When a counseling memo is used, it should be prepared and presented in a timely manner, generally within no more than several days. Otherwise, both you and the employee are likely to forget important aspects of the discussion.

Additionally, inasmuch as your purpose in sending the memo is to reinforce understandings reached during the session, it is widely accepted that such learning takes place more effectively when the reinforcement (the memo) is close to the initial event.

Writing the Counseling Memo

In several ways, writing a counseling memo is not unlike conducting the session itself.

First, the memo should be a summary of the counseling session that should be addressed and delivered (or sent) to the employee.

Second, the memo should be similar in tone to the session. It should not be punitive. In this respect, it should not be characterized as a disciplinary notice or letter of reprimand. It is neither.

When writing the memo, the following guidelines should be followed:

Write the memo to the employee

This is a communication between you and the employee. There should be no need to send copies to others. Doing so is likely to raise the bar of conflict and work against your underlying goal.

Be concise and clear

Avoid general language such as “earlier in the month you used unfriendly language when handling a customer problem.” Rather, try something like, “On June 6, 2017 around 3 p.m. you were talking on the phone with one of your customers, Mr. Ed Conners, the Director of Logistics. During our counseling session you agreed that you were provoked by Mr. Conner’s inability to comprehend your guidance regarding shipping containers and told him ‘he was dumber than a monkey.’”

Stay On Topic

The memo is a summary of your counseling session. Do not include other matters in the memo that were not discussed during the session.

Include the following sections:

  • A statement of the reason for and the date, time and place of the meeting.

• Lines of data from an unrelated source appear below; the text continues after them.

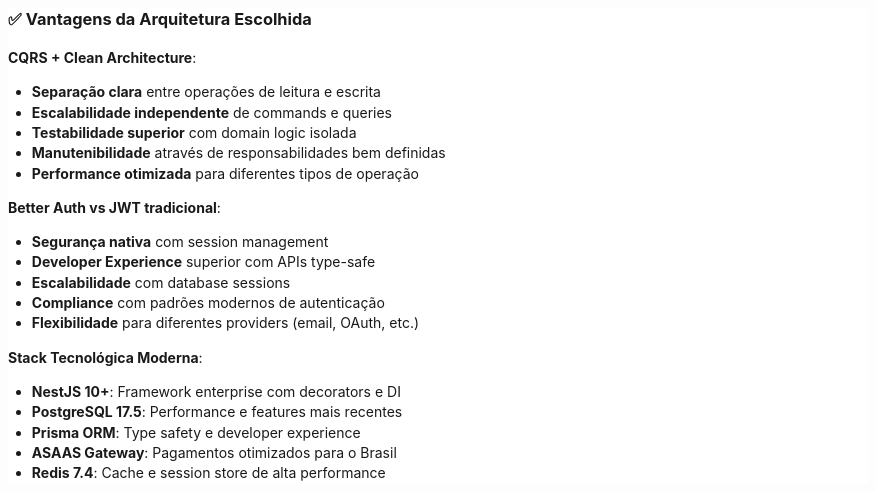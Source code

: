 ### ✅ **Vantagens da Arquitetura Escolhida**

**CQRS + Clean Architecture**:
- **Separação clara** entre operações de leitura e escrita
- **Escalabilidade independente** de commands e queries  
- **Testabilidade superior** com domain logic isolada
- **Manutenibilidade** através de responsabilidades bem definidas
- **Performance otimizada** para diferentes tipos de operação

**Better Auth vs JWT tradicional**:
- **Segurança nativa** com session management
- **Developer Experience** superior com APIs type-safe
- **Escalabilidade** com database sessions
- **Compliance** com padrões modernos de autenticação
- **Flexibilidade** para diferentes providers (email, OAuth, etc.)

**Stack Tecnológica Moderna**:
- **NestJS 10+**: Framework enterprise com decorators e DI
- **PostgreSQL 17.5**: Performance e features mais recentes
- **Prisma ORM**: Type safety e developer experience
- **ASAAS Gateway**: Pagamentos otimizados para o Brasil
- **Redis 7.4**: Cache e session store de alta performance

Be as complete as possible in describing the problem.
  • The employee’s response to your concerns. This is important as it demonstrates you were actually listening during the session.
  • The manner in which the employee will seek to improve.
  • Provisions for follow-up discussions.

I strongly recommend you not characterize the memo as discipline or as a penalty. Also, the tone of the memo should be supportive and factual.

End of Part 3

As I said earlier, “Employee counseling is a way to address concerns about performance or work related behaviors in a positive and constructive manner if done correctly.”

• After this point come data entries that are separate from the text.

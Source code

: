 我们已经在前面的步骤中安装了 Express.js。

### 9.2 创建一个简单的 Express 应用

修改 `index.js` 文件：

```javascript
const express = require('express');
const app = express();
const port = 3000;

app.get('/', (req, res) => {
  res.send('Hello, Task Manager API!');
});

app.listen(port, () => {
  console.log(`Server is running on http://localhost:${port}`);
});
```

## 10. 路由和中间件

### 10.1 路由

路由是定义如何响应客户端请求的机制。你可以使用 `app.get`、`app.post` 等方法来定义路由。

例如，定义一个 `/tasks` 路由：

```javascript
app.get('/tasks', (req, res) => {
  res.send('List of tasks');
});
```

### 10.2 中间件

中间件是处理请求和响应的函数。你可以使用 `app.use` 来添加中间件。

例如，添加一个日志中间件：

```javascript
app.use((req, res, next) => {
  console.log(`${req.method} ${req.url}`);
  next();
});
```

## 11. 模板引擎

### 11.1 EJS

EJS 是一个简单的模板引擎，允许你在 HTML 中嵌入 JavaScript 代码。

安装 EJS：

If your ship is drifting a little off course, you most likely will make a little adjustment to get back on course to get your destination. The same logic applies at the work place. If you are aware of a behavioral or performance problem, it is your responsibility to address it. Don’t stand back and let it grow into a major problem or spend time talking to everyone around you other than the employee about the problem. Talk to the employee and do it quickly.